Face mists have always been an underrated product of the skincare world, but a new wave of intelligent skincare spritzes can do much more for your skin than you might think. DANIELLE FOX has the lowdown on everything you need to know about facial mists

Beauty

We know that we like to regularly switch up our beauty regimen to make sure our skin is hydrated but not overwhelmed, and while new serums may be the first changes we make for different textures and ingredients, face mists can also do this – and more… While some offer soothing ingredients for fatigued complexions, others revitalize makeup, act as an effortless SPF top-up or provide a hydration boost when you need it the most. Here’s everything you need to know about face mists….

What does a face mist actually do?

Mists are designed to work on superficial skin layers only. However, while a cream or gel does tend to provide a more robust layer of skincare, mists are a great top-up during the day as a cooling rehydrator (mists cool the skin on contact, which can reduce inflammation), or to give you additional UV protection in summer.

Avoid mists that contain acids

Generally, irritating fragrances, oils, most alcohols and acids can be counterproductive as face-mist ingredients. “I do not recommend using a mist that contains fruit acids or fruit enzymes, particularly as it is difficult to avoid the eye area when spritzing,” says Dr. Marko Lens, a leading skin-cancer specialist whose Zelens Provitamin D Fortifying Facial Mist reinforces the skin-barrier function and protects against environmental aggressors. “I would also avoid retinol in a mist formulation, for exactly the same reason,” he adds.
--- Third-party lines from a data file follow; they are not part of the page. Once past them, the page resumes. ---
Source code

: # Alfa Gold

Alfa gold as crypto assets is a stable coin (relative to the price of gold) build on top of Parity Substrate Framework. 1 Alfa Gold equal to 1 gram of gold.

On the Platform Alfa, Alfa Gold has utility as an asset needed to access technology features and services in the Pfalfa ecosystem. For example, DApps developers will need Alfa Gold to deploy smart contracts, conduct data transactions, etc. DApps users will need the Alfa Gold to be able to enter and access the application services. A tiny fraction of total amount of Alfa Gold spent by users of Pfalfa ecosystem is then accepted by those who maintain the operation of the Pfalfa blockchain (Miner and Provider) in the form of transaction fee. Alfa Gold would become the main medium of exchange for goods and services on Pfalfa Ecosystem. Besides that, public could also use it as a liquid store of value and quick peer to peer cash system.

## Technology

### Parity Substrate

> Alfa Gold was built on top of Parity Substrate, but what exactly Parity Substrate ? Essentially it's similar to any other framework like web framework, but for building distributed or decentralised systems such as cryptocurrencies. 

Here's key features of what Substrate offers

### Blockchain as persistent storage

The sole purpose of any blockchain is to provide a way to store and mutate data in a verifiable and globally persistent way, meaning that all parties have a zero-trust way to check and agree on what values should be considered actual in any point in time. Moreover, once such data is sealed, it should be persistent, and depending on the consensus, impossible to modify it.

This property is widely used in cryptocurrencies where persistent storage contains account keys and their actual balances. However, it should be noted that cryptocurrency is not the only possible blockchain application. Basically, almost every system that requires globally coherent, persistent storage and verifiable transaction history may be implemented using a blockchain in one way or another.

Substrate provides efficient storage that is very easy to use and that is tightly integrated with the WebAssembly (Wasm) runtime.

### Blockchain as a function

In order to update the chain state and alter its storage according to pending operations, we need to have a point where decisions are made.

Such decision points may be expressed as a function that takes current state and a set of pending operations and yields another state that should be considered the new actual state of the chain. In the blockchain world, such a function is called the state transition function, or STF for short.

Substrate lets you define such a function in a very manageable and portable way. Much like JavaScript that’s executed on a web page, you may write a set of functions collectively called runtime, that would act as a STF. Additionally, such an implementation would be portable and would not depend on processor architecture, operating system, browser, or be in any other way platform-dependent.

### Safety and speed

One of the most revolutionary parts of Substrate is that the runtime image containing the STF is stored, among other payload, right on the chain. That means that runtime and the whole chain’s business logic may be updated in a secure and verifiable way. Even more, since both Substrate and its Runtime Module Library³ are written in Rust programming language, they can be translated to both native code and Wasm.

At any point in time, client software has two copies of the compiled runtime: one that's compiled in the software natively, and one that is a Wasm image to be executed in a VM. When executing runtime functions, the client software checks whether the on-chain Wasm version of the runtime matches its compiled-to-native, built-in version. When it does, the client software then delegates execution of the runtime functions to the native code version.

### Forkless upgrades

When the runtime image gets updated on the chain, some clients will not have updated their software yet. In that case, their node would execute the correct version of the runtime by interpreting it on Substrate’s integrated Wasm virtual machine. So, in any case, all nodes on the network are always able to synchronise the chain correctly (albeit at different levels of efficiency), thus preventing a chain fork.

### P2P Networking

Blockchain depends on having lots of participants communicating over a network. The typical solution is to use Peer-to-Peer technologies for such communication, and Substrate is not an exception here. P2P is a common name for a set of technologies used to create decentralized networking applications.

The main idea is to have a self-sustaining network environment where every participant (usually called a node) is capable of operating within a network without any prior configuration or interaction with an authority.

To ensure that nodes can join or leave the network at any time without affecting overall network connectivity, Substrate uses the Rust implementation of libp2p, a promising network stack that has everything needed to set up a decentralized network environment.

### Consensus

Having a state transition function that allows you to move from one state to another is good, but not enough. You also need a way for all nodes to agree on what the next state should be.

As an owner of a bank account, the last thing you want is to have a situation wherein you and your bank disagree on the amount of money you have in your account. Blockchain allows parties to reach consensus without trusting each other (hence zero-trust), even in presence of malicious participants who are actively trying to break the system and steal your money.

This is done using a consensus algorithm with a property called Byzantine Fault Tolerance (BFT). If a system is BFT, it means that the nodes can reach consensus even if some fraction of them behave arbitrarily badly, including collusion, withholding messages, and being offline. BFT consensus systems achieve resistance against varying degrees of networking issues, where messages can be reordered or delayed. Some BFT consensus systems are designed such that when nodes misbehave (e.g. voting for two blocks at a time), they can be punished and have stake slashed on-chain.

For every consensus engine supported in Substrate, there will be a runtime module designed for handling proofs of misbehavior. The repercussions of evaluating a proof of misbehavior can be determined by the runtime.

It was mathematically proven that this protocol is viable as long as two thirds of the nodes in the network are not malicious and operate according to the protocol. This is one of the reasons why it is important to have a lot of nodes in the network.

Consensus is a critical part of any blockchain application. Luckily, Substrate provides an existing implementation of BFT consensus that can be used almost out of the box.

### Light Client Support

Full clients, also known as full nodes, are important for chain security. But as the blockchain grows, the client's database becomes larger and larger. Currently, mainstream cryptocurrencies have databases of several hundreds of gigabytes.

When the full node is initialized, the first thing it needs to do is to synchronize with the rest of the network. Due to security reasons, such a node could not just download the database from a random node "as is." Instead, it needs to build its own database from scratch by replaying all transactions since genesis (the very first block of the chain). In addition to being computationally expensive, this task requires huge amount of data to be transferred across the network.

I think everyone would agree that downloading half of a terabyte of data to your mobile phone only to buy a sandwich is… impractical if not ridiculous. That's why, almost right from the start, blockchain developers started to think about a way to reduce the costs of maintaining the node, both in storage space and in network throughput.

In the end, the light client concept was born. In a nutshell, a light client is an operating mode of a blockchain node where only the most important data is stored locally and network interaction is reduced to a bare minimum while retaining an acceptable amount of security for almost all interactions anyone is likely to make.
Pick a mist that complements your skin type

For dry skin, look for skin sprays that contain ingredients such as hydrating hyaluronic acid or squalene, both of which boost moisture, plump skin cells and hold in hydration. If you have acne-prone or oily skin, make sure you avoid oils and silicones, which can clog pores, and go for soothing ingredients such as rose water instead. For normal to combination skin, a mist that contains antioxidants to offset the effects of free radicals and pollution makes sense.

Water-only mists can actually dehydrate skin

“Simply misting water on the face can causes osmosis, which dries out the skin,” says Dr. Barbara Sturm, whose Hylauronic Serum, a global bestseller, has been cleverly reimagined into a mist. “It’s a superb ingredient for a mist and makes a great all-rounder,” explains Sturm. “It’s an easy way to refresh and hydrate the skin regularly throughout the day, plus it helps to bind existing water into the skin cells so it can’t evaporate.”

What’s the best way to mist?

“The beauty of a mist is that you can use it several times a day,” says Dr. Lens. When applying any mist, shake the product well, inhale and hold your breath while spraying across the face, closing your eyes. Apply your serum or moisturizer immediately afterwards to seal in hydration. Or do as A-list aesthetician Joanna Czech does and press the mist into your skin after spraying to reduce evaporation.

SPF mists are great top-ups

Sunscreen application is commonly messy, laborious and unappealing, but it’s a non-negotiable all year round. “My patients have always told me that their main hurdle with SPF is having to reapply the product every two to three hours for full protection,” explains dermatologist Dr. Anita Sturnham. “No SPF can provide day-long protection, so the only way to adequately protect the skin is to regularly reapply throughout the day.” Which is why Decree’s Day Shield SPF30 is such a good face mist, as it contains UV filters and protective skincare actives. Plus, you can use it under or over makeup without clogging.

Face mists make for great toners

A great toner should be balancing, nourishing and efficient, says Dr. Sturnham. And the very nature of having a toner in a mist texture actually protects the water-based formulation, reducing the need for larger amounts of harsh preservatives and alcohol (often needed in standard toners). Plus, if you use a mist, there is no need for those wasteful cotton pads.